### Exercise
Could you write out every entry exactly as it stands?

### Provided information
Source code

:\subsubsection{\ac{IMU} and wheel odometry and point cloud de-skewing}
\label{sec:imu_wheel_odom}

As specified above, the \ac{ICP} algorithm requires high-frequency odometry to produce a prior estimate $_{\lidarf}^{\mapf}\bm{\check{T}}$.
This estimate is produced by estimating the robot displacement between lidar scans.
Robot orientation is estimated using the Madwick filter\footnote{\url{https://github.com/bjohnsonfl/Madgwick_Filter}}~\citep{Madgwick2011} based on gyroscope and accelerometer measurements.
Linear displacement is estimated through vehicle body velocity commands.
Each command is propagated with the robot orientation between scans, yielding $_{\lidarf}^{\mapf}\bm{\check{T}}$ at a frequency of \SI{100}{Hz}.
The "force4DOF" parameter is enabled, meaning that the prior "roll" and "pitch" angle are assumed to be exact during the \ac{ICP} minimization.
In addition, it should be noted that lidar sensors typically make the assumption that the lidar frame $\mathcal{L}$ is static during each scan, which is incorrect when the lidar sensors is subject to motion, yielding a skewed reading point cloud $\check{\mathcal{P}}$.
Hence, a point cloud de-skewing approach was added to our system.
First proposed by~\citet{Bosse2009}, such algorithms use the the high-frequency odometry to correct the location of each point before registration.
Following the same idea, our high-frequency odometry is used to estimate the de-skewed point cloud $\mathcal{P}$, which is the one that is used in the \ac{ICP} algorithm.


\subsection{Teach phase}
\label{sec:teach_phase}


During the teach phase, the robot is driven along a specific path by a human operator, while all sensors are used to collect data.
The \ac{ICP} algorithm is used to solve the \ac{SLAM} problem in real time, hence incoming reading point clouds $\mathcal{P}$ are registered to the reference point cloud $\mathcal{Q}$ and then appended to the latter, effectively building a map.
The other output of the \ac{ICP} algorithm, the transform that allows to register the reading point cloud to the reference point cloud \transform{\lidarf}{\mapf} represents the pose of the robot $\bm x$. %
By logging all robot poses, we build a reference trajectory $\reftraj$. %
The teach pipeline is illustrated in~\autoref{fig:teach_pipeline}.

### Solution to the problem
Source code

:\subsubsection{\ac{IMU} and wheel odometry and point cloud de-skewing}
\label{sec:imu_wheel_odom}

As specified above, the \ac{ICP} algorithm requires high-frequency odometry to produce a prior estimate $_{\lidarf}^{\mapf}\bm{\check{T}}$.
This estimate is produced by estimating the robot displacement between lidar scans.
Robot orientation is estimated using the Madwick filter\footnote{\url{https://github.com/bjohnsonfl/Madgwick_Filter}}~\citep{Madgwick2011} based on gyroscope and accelerometer measurements.
Linear displacement is estimated through vehicle body velocity commands.
Each command is propagated with the robot orientation between scans, yielding $_{\lidarf}^{\mapf}\bm{\check{T}}$ at a frequency of \SI{100}{Hz}.
The "force4DOF" parameter is enabled, meaning that the prior "roll" and "pitch" angle are assumed to be exact during the \ac{ICP} minimization.
In addition, it should be noted that lidar sensors typically make the assumption that the lidar frame $\mathcal{L}$ is static during each scan, which is incorrect when the lidar sensors is subject to motion, yielding a skewed reading point cloud $\check{\mathcal{P}}$.
Hence, a point cloud de-skewing approach was added to our system.
First proposed by~\citet{Bosse2009}, such algorithms use the the high-frequency odometry to correct the location of each point before registration.
Following the same idea, our high-frequency odometry is used to estimate the de-skewed point cloud $\mathcal{P}$, which is the one that is used in the \ac{ICP} algorithm.


\subsection{Teach phase}
\label{sec:teach_phase}


During the teach phase, the robot is driven along a specific path by a human operator, while all sensors are used to collect data.
The \ac{ICP} algorithm is used to solve the \ac{SLAM} problem in real time, hence incoming reading point clouds $\mathcal{P}$ are registered to the reference point cloud $\mathcal{Q}$ and then appended to the latter, effectively building a map.
The other output of the \ac{ICP} algorithm, the transform that allows to register the reading point cloud to the reference point cloud \transform{\lidarf}{\mapf} represents the pose of the robot $\bm x$. %
By logging all robot poses, we build a reference trajectory $\reftraj$. %
The teach pipeline is illustrated in~\autoref{fig:teach_pipeline}.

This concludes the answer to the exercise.